- Nickname: Marshal Ma
- Born: Yunnan
- Allegiance: Qing dynasty
- Service years: 1856–his death
- Rank: General
- Conflicts: Panthay Rebellion

= Ma Rulong (Qing general) =

Ma Rulong (Ma Ju-lung in Wade Giles) was a Chinese Muslim who originally rebelled against the Qing dynasty along with Du Wenxiu in the Panthay Rebellion. He later defected to the Qing side. After officially surrendering in 1862 his forces effectively occupied the capital of Yunnan. He then helped the Qing forces crush his fellow Muslim rebels, and defeated them. He was known by the name of Marshal Ma to Europeans and achieved almost total control in Yunnan province. He was the most powerful military official in the province after the war.

Du Wenxiu was fought against by the defector to the Qing Ma Rulong.

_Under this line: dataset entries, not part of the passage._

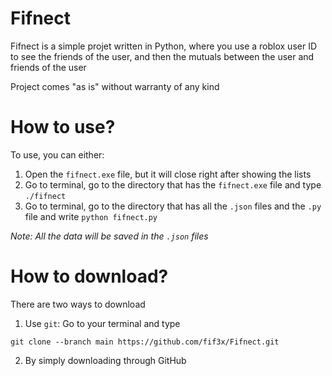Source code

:# Fifnect

Fifnect is a simple projet written in Python, where you use a roblox user ID to see the friends of the user, and then the mutuals between the user and friends of the user

Project comes "as is" without warranty of any kind

# How to use?

To use, you can either:

1. Open the `fifnect.exe` file, but it will close right after showing the lists
2. Go to terminal, go to the directory that has the `fifnect.exe` file and type `./fifnect`
3. Go to terminal, go to the directory that has all the `.json` files and the `.py` file and write `python fifnect.py`

_Note: All the data will be saved in the `.json` files_

# How to download?

There are two ways to download

1. Use `git`: Go to your terminal and type
```
git clone --branch main https://github.com/fif3x/Fifnect.git
```

2. By simply downloading through GitHub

General Ma Yu-kun, who fought against Japanese forces in the First Sino-Japanese War and against foreigners in the Boxer Rebellion was believed to be Ma Rulong's son by Europeans.

== Relationship with Ma Dexin ==
The prominent Hui scholar Ma Dexin was respected by both Du Wenxiu & Ma Rulong as a spiritual leader. In 1860; Ma Dexin sent Ma Rulong with forces to help Du Wenxiu fight the Qing; assuring him that:"I have already secretly ordered my disciples [mensheng] Ma [Rulong] as the Grand Commander of Three Directions, with Ma Rong as second in command . . . to launch a rearguard attack from their base in Yimen."Ma Rulong studied and learned Arabic under Ma Dexin. Ma Dexin opposed Ma Rulong's acceptance of the Qing policy of "using Hui to fight other Hui".

== Surrender to the Qing ==
There is evidence that Ma Dexin, Ma Rulong & the Hui forces with them only pretended to surrender (in 1862) in order to gain access to the city of Kunming, capital of Yunnan. Even after their supposed capitulation to the Qing; Ma Rulong continued to issue proclamations using his seal "Generalissimo of the Three Directions" while Ma Dexin refused to accept the Civil title granted to him; not wanting to be associated with the Qing regime. The Hui rebels taunted the Hui who hadn't joined the rebellion as being fake Hui (jia Huizi). Taiwanese researcher Li Shoukong asserts that in responding to the Qing offer for surrender; Ma Rulong acted hastily with no plan or thought other than to gain access to the Walled city of Kunming. Many Hui rebels had employed a similar tactic in the early years of the rebellion.

To test his loyalty Ma Rulong was sent to pacify the disgruntled magistrate of Lin'an (in Southern Yunnan). A few weeks after Ma Rulong left the city; rebel forces led by Ma Rong and Ma Liansheng stormed Kunming and captured it. Ma Rulong's forces had come to believe that he could no longer be trusted to achieve their goal of uniting under a single rebel government. Seeking to join Du Wenxiu and unite in opposition to the Qing; the Hui raised the white banner of the Pingnan State, dropped regional references and began to refer to themselves from this point on as Muslims. In 1863 Ma Dexin declared himself "King-Who-Pacifies-the-South (Pingnan Wang)", seized the official seals & stopped using the Qing reign year when dating documents. Ma Dexin hoped to keep the rebel forces united under him until he could hand over control to Du Wenxiu.

Ma Rulong immediately rushed back to Kunming, His former followers rebuked him from the city walls and told him that "If you only crave to be an official with no thought for your fellow Muslims, you should return to [your home in] Guanyi." Ma Rulong attacked the city along with Qing forces; ordered Ma Dexin to give up his seals of office & placed him under house arrest.

=== Reason's for Ma's unpopularity ===
The Hui rebels viewed Ma Rulong as someone who had betrayed the anti-Qing cause, and this generated widespread resentment among his followers.